We all waited with baited breath for EMI's reaction which came quickly and positively a few days later and after the usual lengthy negotiations between lawyers, we finally put pen to paper and signed our first recording contract. It's ironic because EMI had actually turned us down a couple of months before Nick Rhodes got involved......but hey it didn't matter any more, now we had a record deal and boy did it feel good.
From this point things moved pretty fast and thankfully we were more than ready, we had the songs, the image, the musicianship, the determination which I suppose meant to a huge conglomerate like EMI, we were ripe for the picking as a new marketable product. It's funny, but if someone had said to me that night before I left my flat to go to work at the club, "tonight you will meet Nick Rhodes and it will change your life" I would have said, "get outta here"......but change it did and everything we had worked for, everything I had dreamed of for years, suddenly started taking shape.
It was agreed that music production on our first recordings would be done by Nick Rhodes & Colin Thurston (Duran Duran's producer). EMI also suggested we go on the road supporting a band called 'Fashion' who were being tipped for big success at the time (which alas never came) but the tour was important because it gave us a chance to play every night, perform in front of an audience and solidify our musician/performance skills needed to sustain any career that might come. We also started building up a strong fan base which would later be crucial when fans would buy our debut single that helped the record to chart.
About six months before 'Too Shy' was released, there was yet another important piece to fit into the jigsaw puzzle, I met and became good friends with successful BBC Radio presenter Paul Gambaccini. Once again I enthused about my band to someone I thought might be able to help and low and behold, it paid off. He asked me to send him a copy of our recordings to his flat but I did better than that, I went 'in person' as he only lived around the corner and lady luck shone again because, Paul immediately took a strong interest in our music, he was and still is an avid music 'fan' and thus played his own pivotal role in our little piece of pop history. His favourite song later became our second single 'Ooh to be ah'.

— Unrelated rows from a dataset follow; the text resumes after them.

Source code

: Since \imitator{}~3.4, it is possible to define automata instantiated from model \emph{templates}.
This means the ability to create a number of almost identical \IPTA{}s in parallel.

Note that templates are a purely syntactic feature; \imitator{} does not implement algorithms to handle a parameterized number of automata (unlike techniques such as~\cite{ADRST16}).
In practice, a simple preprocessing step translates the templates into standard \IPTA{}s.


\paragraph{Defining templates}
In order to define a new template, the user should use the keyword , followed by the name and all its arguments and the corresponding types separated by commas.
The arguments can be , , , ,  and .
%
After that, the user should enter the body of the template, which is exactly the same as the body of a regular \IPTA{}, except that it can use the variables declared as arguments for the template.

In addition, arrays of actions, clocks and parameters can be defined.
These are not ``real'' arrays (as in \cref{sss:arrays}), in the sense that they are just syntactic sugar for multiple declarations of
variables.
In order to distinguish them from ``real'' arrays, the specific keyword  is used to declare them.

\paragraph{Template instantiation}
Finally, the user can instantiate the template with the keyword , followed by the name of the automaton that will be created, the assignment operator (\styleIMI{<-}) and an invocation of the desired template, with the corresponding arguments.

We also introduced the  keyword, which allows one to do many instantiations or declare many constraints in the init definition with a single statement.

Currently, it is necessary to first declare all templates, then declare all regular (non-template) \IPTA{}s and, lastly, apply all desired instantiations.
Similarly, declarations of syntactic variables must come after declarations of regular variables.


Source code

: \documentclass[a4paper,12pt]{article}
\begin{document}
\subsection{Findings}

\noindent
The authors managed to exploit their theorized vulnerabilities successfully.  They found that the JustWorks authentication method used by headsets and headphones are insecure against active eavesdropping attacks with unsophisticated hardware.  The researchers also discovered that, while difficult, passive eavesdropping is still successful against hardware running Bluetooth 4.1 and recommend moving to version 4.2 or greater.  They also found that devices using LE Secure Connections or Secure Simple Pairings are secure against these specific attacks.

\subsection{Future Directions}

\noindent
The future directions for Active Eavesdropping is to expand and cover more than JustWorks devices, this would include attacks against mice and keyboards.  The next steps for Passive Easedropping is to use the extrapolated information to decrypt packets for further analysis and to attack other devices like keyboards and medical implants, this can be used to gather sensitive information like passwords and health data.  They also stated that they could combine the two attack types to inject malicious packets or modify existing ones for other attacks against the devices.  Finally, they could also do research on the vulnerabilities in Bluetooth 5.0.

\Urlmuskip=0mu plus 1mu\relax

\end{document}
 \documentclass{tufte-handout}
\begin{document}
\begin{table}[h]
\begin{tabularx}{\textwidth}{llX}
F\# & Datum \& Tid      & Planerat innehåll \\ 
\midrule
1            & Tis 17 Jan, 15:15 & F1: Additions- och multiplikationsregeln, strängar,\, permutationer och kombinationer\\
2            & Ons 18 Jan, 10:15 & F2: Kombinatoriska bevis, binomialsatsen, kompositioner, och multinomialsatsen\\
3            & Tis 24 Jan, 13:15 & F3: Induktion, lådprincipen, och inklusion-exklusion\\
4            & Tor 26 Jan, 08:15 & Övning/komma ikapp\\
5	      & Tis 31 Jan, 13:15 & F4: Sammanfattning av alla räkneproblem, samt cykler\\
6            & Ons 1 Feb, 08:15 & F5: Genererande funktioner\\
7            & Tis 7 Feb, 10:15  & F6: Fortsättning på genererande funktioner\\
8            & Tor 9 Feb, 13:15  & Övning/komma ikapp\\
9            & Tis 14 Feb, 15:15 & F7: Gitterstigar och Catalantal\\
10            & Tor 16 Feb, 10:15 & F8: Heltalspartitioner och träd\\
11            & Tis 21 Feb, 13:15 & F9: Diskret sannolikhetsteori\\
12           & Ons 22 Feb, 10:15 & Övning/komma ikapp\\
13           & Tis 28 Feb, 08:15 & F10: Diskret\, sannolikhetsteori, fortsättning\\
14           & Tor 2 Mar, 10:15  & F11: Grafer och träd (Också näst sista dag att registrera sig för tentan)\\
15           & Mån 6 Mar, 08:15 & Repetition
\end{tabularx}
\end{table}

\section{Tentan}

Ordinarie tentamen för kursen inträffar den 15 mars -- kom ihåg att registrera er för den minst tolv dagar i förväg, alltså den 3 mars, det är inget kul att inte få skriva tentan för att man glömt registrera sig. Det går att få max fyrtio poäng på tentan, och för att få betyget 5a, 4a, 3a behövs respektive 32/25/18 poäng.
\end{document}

At the time he was about to present a new music series called 'The other side of the tracks' for the new terrestrial television network 'Channel 4' with forty minutes of the first programme being dedicated to the hugely successful artist at that time Phil Collins. Paul had the idea that in stark contrast, the final twenty minutes of the programme could focus on the struggle to launch a brand new band, enter 'Kajagoogoo'. As if that wasn't enough, the programme was also scheduled to broadcast on the Saturday night before the Monday release of our first single 'Too Shy' .
I'm sure this promotional coup must have helped fuel the marketing and promotion budgets of EMI because let's face it, in the big bad world, to get a product out to the masses, the clout of such a big corporate machine is fairly critical......and so now the stage was set for 'Kajagoogoo' to be lauched on to the world music stage.